To attract highly-qualified talent, you must tailor compensation packages to the individual. This sounds like a tough task, but it’s one worth pursuing. The higher your employees’ satisfaction levels are, the easier it is to retain them and reduce hiring costs.

HUB’s report on the nonprofit sector’s 2023 outlook revealed a few worrying trends in nonprofit employment. The COVID-19 pandemic pushed many events online, leaving volunteers and employees with a sense of disconnect from their causes. Many individuals also report having less time to contribute.

As a result, nonprofits must examine their volunteer and employee training programs to bring a sense of belonging and achievement back to their workforces.

Prioritize cybersecurity

Mention cybersecurity to most nonprofits, and you’ll be met with an eye roll. After all, if budgets are tight, how can a nonprofit afford expensive cybersecurity? The truth is cybersecurity is no longer inaccessibly expensive. Also, nonprofits are subject to the same data privacy and security laws as other organizations and cannot make excuses for lapses.

Cybersecurity seems intimidating, but there are a few easy steps you can take to ensure your security insurance premiums dip. For starters, enforce multi-factor authentication (MFA) in all your systems. Next, install basic endpoint protection software.
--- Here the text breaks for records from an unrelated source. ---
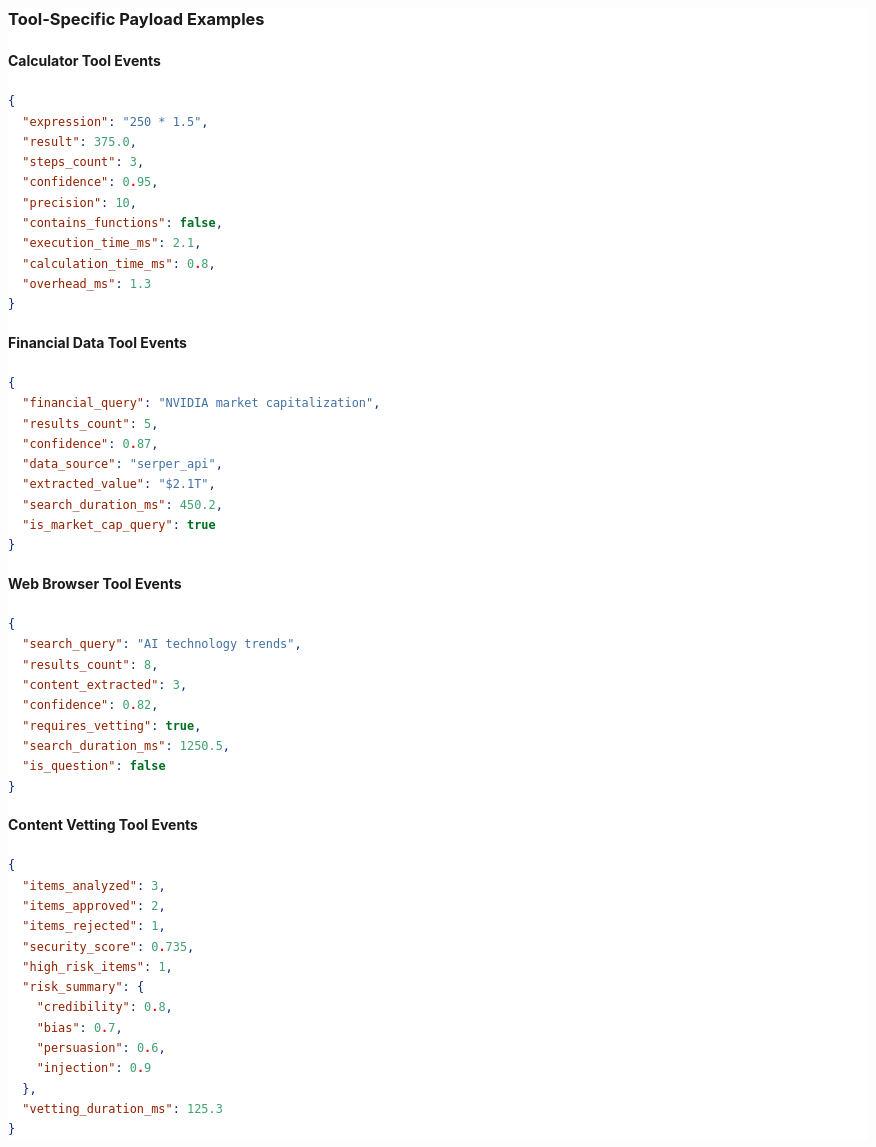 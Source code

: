 ### **Tool-Specific Payload Examples**

#### **Calculator Tool Events**
```json
{
  "expression": "250 * 1.5",
  "result": 375.0,
  "steps_count": 3,
  "confidence": 0.95,
  "precision": 10,
  "contains_functions": false,
  "execution_time_ms": 2.1,
  "calculation_time_ms": 0.8,
  "overhead_ms": 1.3
}
```

#### **Financial Data Tool Events**
```json
{
  "financial_query": "NVIDIA market capitalization",
  "results_count": 5,
  "confidence": 0.87,
  "data_source": "serper_api",
  "extracted_value": "$2.1T",
  "search_duration_ms": 450.2,
  "is_market_cap_query": true
}
```

#### **Web Browser Tool Events**
```json
{
  "search_query": "AI technology trends",
  "results_count": 8,
  "content_extracted": 3,
  "confidence": 0.82,
  "requires_vetting": true,
  "search_duration_ms": 1250.5,
  "is_question": false
}
```

#### **Content Vetting Tool Events**
```json
{
  "items_analyzed": 3,
  "items_approved": 2,
  "items_rejected": 1,
  "security_score": 0.735,
  "high_risk_items": 1,
  "risk_summary": {
    "credibility": 0.8,
    "bias": 0.7,
    "persuasion": 0.6,
    "injection": 0.9
  },
  "vetting_duration_ms": 125.3
}
```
Endpoints refer to the extremities of your digital network. Endpoint detection software, also called EDR, protects these boundaries from unauthorized access. Invest in training your employees in phishing handling techniques too, since email inboxes remain one of the most vulnerable portions of an organization’s security posture.

As ransomware and other attack methods grow in popularity with malicious actors, nonprofits must gear up to protect themselves. Nothing damages a brand faster than a data breach these days. Cybersecurity investment will prove increasingly critical moving forward.

Embrace flexibility

Many nonprofits struggle to retain employees and attract donors due to a lack of flexibility. For instance, some employees might wish to work remotely, but a lack of physical presence is a no-go for some nonprofits. Similarly, many nonprofits do not offer enough options for donors to contribute, leaving them frustrated.

To succeed in 2023 and beyond, nonprofits must shed tired old ways of working and embrace a flexible structure. Like cybersecurity, you might balk at the thought of changing your work processes. However, the investment will be worthwhile.

When looking at employee work methods, insisting on physical presence makes no sense unless the job requires one-to-one contact with the communities you serve. For instance, why does your accountant have to be present on the premises? Similarly, a marketer does not have to be present on the premises all the time. You’ll attract more talent from diverse locations and boost your nonprofit’s performance.

Embracing technology is the key to building flexibility. Whether HR software or CRM platforms, embrace tech and automate clerical tasks. You’ll attract more money and talent by delivering such flexibility, boosting your nonprofit’s financial standing.

It’s time to change

Nonprofits have long been mired in outdated business practices. As the tough economic conditions of 2023 roll into view, it’s high time you shifted away from legacy practices and built something resilient. The tips in this article will help you begin in the right direction and sustain positive momentum.